Start of Block

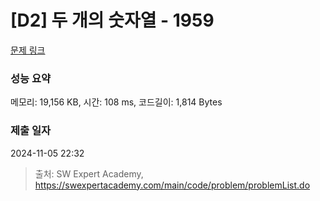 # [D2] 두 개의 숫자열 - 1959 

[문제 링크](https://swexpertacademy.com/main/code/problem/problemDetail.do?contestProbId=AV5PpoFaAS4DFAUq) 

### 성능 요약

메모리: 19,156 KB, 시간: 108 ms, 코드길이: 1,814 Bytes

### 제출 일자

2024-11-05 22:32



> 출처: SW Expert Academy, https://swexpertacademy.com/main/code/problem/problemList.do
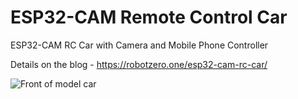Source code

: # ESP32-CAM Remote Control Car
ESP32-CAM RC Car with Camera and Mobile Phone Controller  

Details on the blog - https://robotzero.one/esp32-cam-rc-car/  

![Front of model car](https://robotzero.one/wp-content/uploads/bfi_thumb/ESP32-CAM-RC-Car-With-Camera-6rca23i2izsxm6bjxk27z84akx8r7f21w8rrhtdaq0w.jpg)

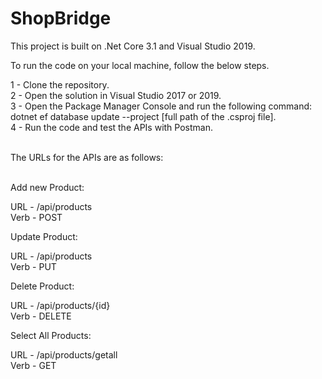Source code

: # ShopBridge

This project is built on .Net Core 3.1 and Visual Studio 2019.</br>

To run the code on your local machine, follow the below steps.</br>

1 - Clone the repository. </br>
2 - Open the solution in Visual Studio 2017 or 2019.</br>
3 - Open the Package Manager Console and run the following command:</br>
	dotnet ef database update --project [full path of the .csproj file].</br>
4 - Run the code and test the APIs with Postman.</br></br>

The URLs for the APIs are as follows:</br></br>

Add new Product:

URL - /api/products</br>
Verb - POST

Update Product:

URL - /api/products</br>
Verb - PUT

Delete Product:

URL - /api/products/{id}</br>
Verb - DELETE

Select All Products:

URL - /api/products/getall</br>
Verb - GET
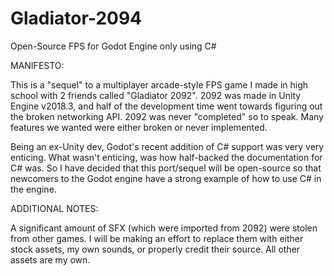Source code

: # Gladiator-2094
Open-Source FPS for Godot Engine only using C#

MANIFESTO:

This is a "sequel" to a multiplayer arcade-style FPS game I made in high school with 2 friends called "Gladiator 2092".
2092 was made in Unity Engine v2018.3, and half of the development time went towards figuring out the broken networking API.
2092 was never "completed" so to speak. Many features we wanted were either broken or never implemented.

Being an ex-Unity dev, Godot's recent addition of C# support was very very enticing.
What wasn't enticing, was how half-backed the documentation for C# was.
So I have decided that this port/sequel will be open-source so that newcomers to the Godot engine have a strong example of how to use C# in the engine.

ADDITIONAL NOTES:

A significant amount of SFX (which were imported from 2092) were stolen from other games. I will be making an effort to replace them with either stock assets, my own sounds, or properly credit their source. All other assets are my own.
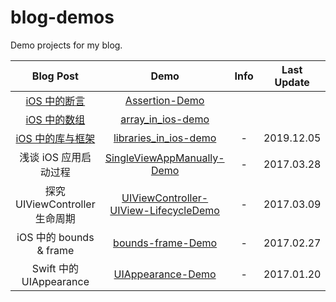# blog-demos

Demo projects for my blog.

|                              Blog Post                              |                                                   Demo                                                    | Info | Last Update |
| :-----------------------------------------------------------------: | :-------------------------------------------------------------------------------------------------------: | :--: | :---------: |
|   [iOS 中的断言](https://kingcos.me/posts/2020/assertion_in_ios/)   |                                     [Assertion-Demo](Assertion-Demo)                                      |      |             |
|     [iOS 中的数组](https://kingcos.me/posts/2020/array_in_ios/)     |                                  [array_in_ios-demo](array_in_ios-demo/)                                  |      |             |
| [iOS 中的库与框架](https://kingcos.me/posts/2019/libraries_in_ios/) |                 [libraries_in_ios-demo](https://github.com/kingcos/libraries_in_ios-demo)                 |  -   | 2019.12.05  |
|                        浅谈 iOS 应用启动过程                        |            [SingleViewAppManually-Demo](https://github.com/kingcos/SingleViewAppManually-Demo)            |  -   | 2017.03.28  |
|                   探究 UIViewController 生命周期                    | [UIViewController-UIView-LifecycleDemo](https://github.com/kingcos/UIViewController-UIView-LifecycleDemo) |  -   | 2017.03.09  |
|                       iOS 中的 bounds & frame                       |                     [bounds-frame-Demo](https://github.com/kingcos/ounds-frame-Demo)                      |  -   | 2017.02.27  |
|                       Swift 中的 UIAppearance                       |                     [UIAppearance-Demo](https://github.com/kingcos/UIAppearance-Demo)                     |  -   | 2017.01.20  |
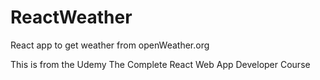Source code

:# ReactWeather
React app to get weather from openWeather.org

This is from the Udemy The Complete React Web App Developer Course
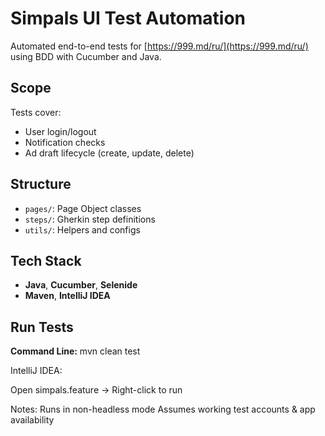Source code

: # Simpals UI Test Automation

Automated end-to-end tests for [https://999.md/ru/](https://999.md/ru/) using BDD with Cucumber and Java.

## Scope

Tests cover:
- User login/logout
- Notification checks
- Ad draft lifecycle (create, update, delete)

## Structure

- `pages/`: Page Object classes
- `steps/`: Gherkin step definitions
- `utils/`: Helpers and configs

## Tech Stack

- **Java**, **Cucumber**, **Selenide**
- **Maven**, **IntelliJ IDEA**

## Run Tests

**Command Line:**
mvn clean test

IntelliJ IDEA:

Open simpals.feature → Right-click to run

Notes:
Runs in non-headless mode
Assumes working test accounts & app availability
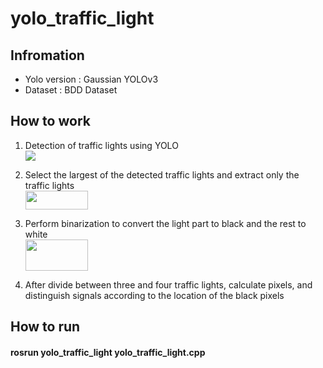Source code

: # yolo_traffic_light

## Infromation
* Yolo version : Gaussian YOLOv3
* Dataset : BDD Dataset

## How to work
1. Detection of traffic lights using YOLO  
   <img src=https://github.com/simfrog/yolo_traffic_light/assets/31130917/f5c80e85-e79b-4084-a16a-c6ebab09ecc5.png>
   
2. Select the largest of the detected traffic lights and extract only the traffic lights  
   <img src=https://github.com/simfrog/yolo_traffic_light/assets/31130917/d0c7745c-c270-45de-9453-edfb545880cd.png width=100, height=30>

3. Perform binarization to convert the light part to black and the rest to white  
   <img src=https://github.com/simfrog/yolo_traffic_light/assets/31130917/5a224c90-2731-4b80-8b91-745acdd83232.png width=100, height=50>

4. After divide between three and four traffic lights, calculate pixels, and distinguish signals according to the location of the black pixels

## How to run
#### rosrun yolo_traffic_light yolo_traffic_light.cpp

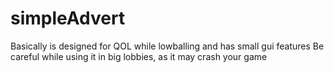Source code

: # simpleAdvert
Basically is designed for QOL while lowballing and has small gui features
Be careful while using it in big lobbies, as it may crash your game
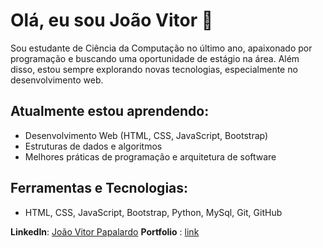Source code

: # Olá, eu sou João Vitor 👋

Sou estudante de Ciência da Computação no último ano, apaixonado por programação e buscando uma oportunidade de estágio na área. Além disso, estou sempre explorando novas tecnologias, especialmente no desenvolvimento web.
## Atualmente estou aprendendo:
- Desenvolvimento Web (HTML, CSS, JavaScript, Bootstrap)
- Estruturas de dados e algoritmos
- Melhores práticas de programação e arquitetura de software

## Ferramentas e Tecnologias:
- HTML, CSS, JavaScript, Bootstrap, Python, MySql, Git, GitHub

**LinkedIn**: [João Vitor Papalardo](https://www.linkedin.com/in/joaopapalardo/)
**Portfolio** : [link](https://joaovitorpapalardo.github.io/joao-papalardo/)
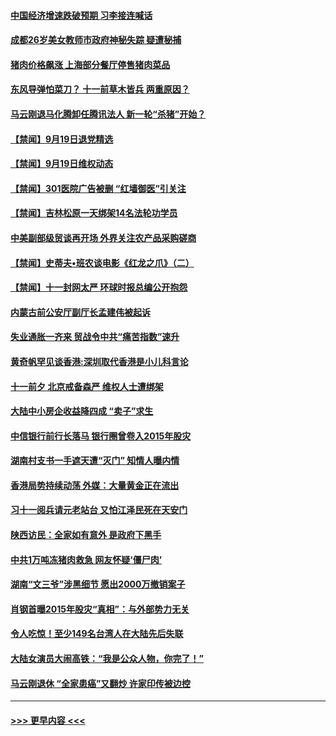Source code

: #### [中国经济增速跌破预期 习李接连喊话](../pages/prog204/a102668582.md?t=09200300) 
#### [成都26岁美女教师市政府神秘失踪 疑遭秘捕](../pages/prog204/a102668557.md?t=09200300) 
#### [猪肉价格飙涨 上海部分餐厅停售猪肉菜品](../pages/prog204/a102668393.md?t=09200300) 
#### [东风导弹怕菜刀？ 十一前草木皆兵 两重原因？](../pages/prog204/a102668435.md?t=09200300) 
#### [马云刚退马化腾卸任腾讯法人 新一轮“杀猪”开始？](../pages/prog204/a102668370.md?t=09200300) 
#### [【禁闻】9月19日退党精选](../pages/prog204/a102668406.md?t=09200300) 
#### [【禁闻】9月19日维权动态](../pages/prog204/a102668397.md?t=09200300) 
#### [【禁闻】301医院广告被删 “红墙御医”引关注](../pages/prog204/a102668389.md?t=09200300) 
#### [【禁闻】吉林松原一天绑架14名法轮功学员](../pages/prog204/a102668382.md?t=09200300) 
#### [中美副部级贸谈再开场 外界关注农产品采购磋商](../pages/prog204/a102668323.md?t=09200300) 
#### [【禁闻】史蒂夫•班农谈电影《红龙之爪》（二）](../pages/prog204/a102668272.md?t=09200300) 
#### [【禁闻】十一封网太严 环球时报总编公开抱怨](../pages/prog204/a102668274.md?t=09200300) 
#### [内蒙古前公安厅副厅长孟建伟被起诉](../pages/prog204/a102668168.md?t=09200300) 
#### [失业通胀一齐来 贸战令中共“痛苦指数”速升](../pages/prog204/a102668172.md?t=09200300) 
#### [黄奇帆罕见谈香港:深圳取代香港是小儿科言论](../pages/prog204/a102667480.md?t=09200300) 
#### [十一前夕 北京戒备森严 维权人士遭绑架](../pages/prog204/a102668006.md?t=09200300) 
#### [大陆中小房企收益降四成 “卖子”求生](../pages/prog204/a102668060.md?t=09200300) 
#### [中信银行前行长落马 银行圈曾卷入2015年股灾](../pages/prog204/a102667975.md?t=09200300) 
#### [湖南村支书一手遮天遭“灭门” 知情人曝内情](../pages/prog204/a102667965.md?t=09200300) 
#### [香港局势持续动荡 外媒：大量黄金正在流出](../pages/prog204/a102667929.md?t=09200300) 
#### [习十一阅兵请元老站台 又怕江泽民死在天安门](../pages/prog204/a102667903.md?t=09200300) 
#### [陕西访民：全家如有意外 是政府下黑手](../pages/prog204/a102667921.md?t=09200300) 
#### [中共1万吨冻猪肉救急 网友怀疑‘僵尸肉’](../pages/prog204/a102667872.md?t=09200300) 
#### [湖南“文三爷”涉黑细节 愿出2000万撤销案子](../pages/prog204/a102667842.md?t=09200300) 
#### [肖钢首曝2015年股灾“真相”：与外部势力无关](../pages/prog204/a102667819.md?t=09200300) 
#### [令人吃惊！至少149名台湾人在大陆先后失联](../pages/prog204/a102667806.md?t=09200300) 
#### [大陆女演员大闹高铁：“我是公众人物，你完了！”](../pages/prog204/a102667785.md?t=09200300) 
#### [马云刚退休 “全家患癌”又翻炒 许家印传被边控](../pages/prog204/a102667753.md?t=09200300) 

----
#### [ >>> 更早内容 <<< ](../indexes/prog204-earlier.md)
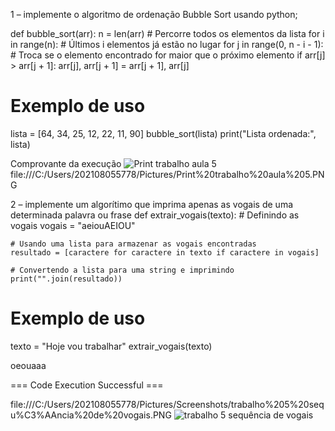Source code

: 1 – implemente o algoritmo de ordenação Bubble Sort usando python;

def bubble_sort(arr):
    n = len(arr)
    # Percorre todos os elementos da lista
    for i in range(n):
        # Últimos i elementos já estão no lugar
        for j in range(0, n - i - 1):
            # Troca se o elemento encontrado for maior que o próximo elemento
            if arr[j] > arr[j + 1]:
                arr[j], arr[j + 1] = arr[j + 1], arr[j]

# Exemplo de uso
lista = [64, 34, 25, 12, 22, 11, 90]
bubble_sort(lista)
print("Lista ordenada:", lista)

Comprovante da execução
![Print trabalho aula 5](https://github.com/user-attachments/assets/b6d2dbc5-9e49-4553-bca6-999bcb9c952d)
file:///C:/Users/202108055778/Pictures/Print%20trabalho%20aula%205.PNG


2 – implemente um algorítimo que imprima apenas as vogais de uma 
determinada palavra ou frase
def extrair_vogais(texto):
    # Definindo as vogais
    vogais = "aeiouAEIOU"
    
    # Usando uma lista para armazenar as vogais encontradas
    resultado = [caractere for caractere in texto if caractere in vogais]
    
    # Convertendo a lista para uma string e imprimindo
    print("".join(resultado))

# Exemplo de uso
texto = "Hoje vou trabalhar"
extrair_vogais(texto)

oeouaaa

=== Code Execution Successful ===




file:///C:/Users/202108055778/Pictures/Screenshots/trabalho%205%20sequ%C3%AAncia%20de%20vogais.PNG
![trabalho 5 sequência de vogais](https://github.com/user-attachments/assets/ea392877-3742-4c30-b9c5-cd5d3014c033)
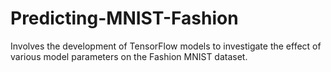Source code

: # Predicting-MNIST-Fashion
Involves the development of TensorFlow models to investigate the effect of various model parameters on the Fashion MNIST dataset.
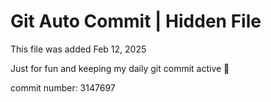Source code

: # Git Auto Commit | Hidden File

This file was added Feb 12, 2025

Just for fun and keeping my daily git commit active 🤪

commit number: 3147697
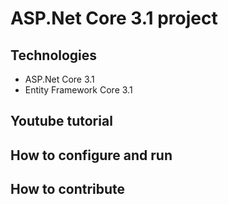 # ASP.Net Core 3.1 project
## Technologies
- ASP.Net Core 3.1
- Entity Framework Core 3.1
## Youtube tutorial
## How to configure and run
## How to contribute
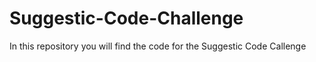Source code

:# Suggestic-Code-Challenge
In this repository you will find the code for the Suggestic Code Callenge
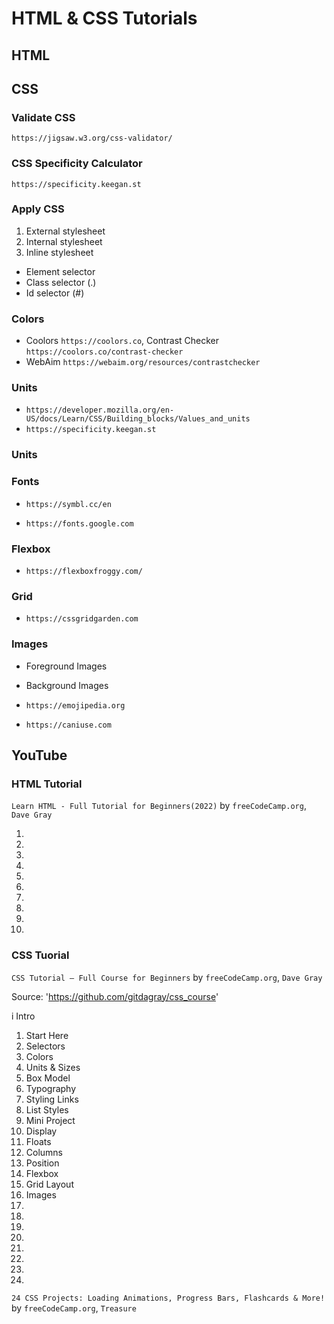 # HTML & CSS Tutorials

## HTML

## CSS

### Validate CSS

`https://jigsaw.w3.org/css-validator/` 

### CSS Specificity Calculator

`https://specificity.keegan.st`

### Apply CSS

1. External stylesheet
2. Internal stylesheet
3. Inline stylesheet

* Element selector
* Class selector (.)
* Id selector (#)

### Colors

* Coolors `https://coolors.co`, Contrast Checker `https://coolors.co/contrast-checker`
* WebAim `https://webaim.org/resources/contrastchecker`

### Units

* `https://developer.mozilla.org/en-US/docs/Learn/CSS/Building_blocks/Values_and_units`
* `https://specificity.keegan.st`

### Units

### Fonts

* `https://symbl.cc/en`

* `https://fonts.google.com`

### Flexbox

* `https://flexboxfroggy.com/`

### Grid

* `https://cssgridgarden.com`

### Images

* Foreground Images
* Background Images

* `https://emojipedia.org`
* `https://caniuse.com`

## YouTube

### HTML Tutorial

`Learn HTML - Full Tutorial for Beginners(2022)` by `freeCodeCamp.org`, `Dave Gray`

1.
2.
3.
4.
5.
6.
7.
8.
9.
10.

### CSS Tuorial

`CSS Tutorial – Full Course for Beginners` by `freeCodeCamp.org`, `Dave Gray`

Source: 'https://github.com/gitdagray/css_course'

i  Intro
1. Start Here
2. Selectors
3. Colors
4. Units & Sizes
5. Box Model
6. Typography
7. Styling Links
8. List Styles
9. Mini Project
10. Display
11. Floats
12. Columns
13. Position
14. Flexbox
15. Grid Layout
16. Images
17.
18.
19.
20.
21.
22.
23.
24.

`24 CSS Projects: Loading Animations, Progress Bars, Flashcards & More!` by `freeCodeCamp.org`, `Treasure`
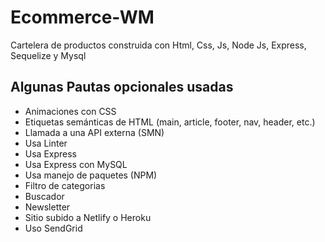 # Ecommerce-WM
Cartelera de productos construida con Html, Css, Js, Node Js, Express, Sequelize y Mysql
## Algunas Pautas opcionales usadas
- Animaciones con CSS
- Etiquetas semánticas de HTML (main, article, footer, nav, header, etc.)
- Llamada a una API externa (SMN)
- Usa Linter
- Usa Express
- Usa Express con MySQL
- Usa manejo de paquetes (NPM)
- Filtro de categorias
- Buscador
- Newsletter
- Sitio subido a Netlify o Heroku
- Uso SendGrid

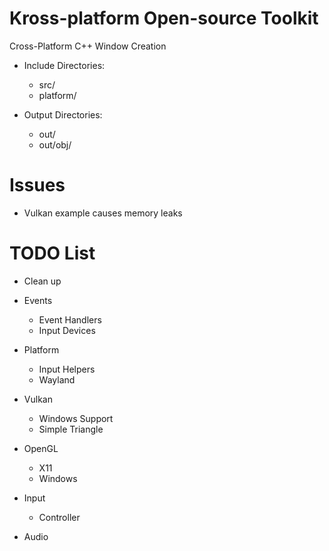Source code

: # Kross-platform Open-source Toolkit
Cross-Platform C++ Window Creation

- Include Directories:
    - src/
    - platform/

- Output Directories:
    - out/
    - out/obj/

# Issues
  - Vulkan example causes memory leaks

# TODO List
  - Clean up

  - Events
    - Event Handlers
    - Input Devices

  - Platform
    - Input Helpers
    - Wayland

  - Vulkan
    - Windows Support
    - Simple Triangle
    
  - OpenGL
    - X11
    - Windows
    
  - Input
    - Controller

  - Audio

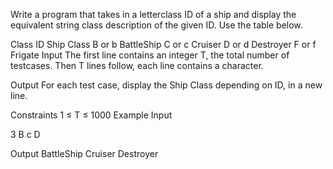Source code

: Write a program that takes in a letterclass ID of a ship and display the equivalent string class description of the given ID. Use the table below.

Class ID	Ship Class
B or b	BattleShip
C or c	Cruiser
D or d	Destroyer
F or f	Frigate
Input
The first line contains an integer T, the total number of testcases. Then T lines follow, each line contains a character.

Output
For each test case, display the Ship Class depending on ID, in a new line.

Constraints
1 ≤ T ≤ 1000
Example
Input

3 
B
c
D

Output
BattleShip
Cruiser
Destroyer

End of Block

- What is expected
Please transcribe exactly the part of the records that opens with the line containing "commit number: 3147697" and closes with the line containing "Cartelera de productos", both ends included, and leave out the pictures.

- Task result
commit number: 3147697
 # ASP.Net Core 3.1 project
## Technologies
- ASP.Net Core 3.1
- Entity Framework Core 3.1
## Youtube tutorial
## How to configure and run
## How to contribute
Source code

:# Suggestic-Code-Challenge
In this repository you will find the code for the Suggestic Code Callenge
 # HTML & CSS Tutorials

## HTML

## CSS

### Validate CSS

`https://jigsaw.w3.org/css-validator/` 

### CSS Specificity Calculator

`https://specificity.keegan.st`

### Apply CSS

1. External stylesheet
2. Internal stylesheet
3. Inline stylesheet

* Element selector
* Class selector (.)
* Id selector (#)

### Colors

* Coolors `https://coolors.co`, Contrast Checker `https://coolors.co/contrast-checker`
* WebAim `https://webaim.org/resources/contrastchecker`

### Units

* `https://developer.mozilla.org/en-US/docs/Learn/CSS/Building_blocks/Values_and_units`
* `https://specificity.keegan.st`

### Units

### Fonts

* `https://symbl.cc/en`

* `https://fonts.google.com`

### Flexbox

* `https://flexboxfroggy.com/`

### Grid

* `https://cssgridgarden.com`

### Images

* Foreground Images
* Background Images

* `https://emojipedia.org`
* `https://caniuse.com`

## YouTube

### HTML Tutorial

`Learn HTML - Full Tutorial for Beginners(2022)` by `freeCodeCamp.org`, `Dave Gray`

1.
2.
3.
4.
5.
6.
7.
8.
9.
10.

### CSS Tuorial

`CSS Tutorial – Full Course for Beginners` by `freeCodeCamp.org`, `Dave Gray`

Source: 'https://github.com/gitdagray/css_course'

i  Intro
1. Start Here
2. Selectors
3. Colors
4. Units & Sizes
5. Box Model
6. Typography
7. Styling Links
8. List Styles
9. Mini Project
10. Display
11. Floats
12. Columns
13. Position
14. Flexbox
15. Grid Layout
16. Images
17.
18.
19.
20.
21.
22.
23.
24.

`24 CSS Projects: Loading Animations, Progress Bars, Flashcards & More!` by `freeCodeCamp.org`, `Treasure`
 # Ecommerce-WM
Cartelera de productos construida con Html, Css, Js, Node Js, Express, Sequelize y Mysql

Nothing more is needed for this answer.